======== Extracted data

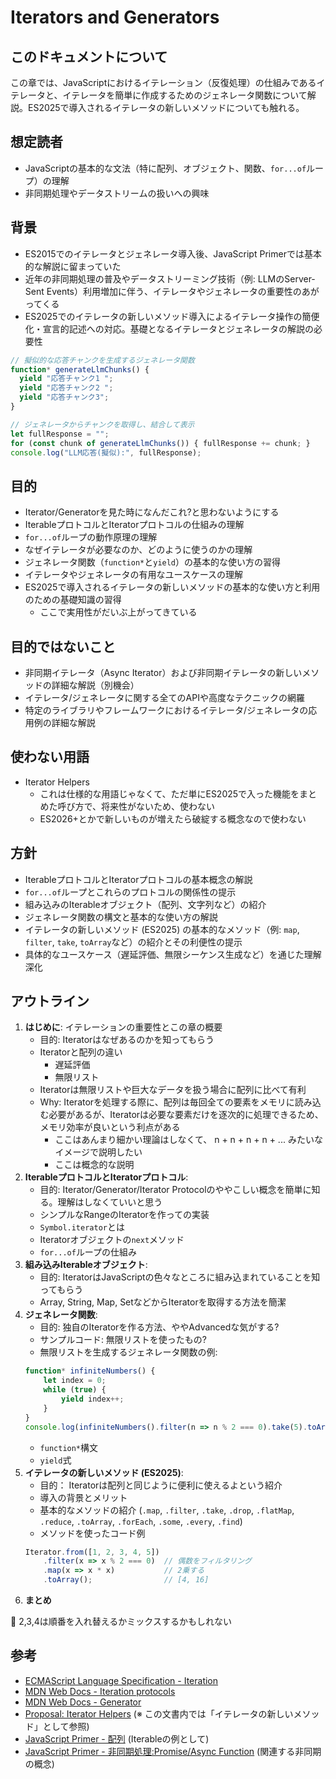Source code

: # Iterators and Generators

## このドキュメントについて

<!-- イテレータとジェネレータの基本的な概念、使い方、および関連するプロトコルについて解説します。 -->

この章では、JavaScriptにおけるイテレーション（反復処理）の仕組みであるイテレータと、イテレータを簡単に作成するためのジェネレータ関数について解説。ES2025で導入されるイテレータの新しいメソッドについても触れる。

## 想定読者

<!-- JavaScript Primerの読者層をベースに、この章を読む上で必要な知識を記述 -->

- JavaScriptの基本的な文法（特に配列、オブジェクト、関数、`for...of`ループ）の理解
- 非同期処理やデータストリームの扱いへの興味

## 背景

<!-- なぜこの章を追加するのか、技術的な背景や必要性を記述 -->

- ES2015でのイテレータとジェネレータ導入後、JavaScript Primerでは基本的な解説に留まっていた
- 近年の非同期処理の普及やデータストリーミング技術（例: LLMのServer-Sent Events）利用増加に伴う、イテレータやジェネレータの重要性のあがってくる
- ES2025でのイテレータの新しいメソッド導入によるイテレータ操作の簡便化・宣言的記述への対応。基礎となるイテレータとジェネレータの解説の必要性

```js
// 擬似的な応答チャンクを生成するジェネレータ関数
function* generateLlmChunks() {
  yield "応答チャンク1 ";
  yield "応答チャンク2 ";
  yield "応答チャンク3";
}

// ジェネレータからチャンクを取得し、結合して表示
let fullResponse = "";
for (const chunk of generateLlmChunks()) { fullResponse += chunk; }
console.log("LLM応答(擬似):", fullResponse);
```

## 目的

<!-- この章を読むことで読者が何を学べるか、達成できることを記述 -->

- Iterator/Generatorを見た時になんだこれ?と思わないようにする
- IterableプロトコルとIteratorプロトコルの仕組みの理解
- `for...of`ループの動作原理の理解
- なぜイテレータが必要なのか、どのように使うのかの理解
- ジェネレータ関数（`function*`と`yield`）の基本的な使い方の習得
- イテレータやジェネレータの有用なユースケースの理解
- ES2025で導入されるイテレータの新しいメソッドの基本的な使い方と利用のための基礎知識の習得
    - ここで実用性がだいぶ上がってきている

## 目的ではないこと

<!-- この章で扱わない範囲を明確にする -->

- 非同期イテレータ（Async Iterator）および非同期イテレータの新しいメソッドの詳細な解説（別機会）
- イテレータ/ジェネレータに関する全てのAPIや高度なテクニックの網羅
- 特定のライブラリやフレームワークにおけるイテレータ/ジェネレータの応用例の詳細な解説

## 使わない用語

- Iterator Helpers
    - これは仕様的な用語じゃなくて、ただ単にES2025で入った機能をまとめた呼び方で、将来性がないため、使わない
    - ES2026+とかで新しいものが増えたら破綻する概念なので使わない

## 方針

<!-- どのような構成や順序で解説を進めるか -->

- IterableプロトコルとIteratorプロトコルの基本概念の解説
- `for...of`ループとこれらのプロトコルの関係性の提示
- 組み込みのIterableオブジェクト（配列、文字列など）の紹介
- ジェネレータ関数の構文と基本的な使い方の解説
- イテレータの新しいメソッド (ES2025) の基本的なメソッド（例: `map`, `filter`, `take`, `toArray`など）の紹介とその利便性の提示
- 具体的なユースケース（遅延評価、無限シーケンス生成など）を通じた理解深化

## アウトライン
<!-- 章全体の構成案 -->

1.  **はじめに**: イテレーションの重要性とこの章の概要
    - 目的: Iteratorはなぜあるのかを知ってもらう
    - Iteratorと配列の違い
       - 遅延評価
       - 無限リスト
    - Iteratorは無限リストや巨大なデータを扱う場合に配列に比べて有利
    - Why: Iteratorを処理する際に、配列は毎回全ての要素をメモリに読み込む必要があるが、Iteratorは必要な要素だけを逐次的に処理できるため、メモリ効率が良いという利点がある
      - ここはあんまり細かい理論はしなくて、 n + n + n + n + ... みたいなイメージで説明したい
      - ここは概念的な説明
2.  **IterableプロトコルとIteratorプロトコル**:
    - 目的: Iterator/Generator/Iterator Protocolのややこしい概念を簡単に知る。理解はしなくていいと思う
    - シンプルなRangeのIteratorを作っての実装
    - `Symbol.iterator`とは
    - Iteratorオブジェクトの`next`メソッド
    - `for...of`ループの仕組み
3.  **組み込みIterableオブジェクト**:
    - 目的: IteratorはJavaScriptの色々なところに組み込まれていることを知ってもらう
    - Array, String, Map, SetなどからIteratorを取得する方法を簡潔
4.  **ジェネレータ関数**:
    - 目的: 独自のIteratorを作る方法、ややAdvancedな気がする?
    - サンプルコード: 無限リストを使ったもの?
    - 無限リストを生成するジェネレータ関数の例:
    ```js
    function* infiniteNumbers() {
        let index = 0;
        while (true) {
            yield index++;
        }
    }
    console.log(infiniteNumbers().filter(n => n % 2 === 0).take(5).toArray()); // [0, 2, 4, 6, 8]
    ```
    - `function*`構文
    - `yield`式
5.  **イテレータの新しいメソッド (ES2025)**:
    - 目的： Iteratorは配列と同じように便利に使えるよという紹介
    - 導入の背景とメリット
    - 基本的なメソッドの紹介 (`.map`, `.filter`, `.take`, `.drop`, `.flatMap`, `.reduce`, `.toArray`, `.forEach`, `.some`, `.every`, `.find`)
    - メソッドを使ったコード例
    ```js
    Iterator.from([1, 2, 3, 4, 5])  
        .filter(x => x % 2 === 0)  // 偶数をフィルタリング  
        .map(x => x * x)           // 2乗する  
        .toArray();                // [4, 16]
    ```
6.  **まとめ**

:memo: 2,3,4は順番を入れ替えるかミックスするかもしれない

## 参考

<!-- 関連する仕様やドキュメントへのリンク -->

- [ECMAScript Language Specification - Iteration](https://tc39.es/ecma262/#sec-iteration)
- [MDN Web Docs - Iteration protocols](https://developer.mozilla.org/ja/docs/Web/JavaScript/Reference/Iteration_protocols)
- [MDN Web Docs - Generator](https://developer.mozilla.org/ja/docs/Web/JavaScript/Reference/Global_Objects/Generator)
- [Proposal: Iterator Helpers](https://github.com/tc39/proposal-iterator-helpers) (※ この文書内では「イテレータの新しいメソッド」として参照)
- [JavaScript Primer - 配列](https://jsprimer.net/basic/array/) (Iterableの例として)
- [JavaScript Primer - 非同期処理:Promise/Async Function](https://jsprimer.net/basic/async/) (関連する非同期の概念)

================

* **Activity**
In the entries above, which lines hold the string "docs"? Report all of them.

* **Solution to the problem**
- [MDN Web Docs - Iteration protocols](https://developer.mozilla.org/ja/docs/Web/JavaScript/Reference/Iteration_protocols)
- [MDN Web Docs - Generator](https://developer.mozilla.org/ja/docs/Web/JavaScript/Reference/Global_Objects/Generator)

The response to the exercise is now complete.